Members of Congress have been calling for swift anti-leak action in response to recent high-profile unauthorized national security disclosures:the first on the Obama Administration’s “kill list,” the second about U.S. cyber-attacks on Iranian nuclear facilities. As some legislators frame it, the most recent leaks are part of a growing trend of potentially harmful disclosures.
But this week, the Director of National Intelligence announced that the government is expanding its use of the polygraph to expose federal employees who leak classified information to the media. Yes, you heard that right: we're expanding our use of a tool that many regard as crackpot science.
As we reported on the Project On Government Oversight (POGO), here's why this is a bad idea:
Polygraph testing could put intelligence workers at risk of being falsely stigmatized, jeopardizing their careers and their ability to contribute to the national security.
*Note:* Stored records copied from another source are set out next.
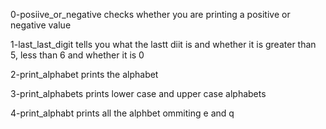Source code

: 0-posiive_or_negative checks whether you are printing a positive or negative value

1-last_last_digit tells you what the lastt diit is and whether it is greater than 5, less than 6 and whether it is 0

2-print_alphabet prints the alphabet

3-print_alphabets prints lower case and upper case alphabets

4-print_alphabt prints all the alphbet ommiting e and q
It also could have a chilling effect on employees considering blowing the whistle on government wrongdoing, whistleblower advocates said.
“It is clearly at odds with everything we learned in our report,” said Stephen E. Fienberg, a professor of statistics and social science at Carnegie Mellon University who led a 2003 National Research Council study of the use of polygraphs in security screenings.
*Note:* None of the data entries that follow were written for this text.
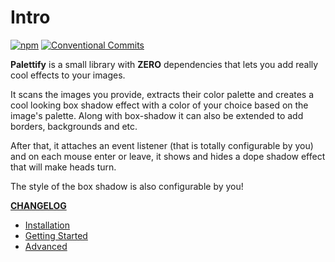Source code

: # Intro

[![npm](https://img.shields.io/npm/v/palettify.svg)](https://www.npmjs.com/package/palettify)
[![Conventional Commits](https://img.shields.io/badge/Conventional%20Commits-1.0.0-yellow.svg)](https://conventionalcommits.org)

**Palettify** is a small library with **ZERO** dependencies that lets you add really cool effects to your images.

It scans the images you provide, extracts their color palette and creates a cool looking box shadow effect with a color of your choice based on the image's palette.
Along with box-shadow it can also be extended to add borders, backgrounds and etc.

After that, it attaches an event listener (that is totally configurable by you) and on each mouse enter or leave, it shows and hides a dope shadow effect that will make heads turn.

The style of the box shadow is also configurable by you!

**[CHANGELOG](https://github.com/dobromir-hristov/palettify/blob/master/CHANGELOG.md)**

- [Installation](installation.md)
- [Getting Started](started.md)
- [Advanced](advanced.md)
Briefing a Senate committee on the study in 2003, Fienberg put it this way: “Unfortunately tests that are sensitive enough to spot most violators will also mistakenly mark large numbers of innocent test takers as guilty.”
In an interview with the Project On Government Oversight this week, Fienberg said the study’s findings still apply.
Additionally, as Jesselyn Radack, the Government Accountability Project's national security and human rights director, points out, "In the past, we’ve seen whistleblowers subject to mental evaluations, security clearance investigations, and I think this could easily become another tool of retaliation, rather than a tool to find out the truth."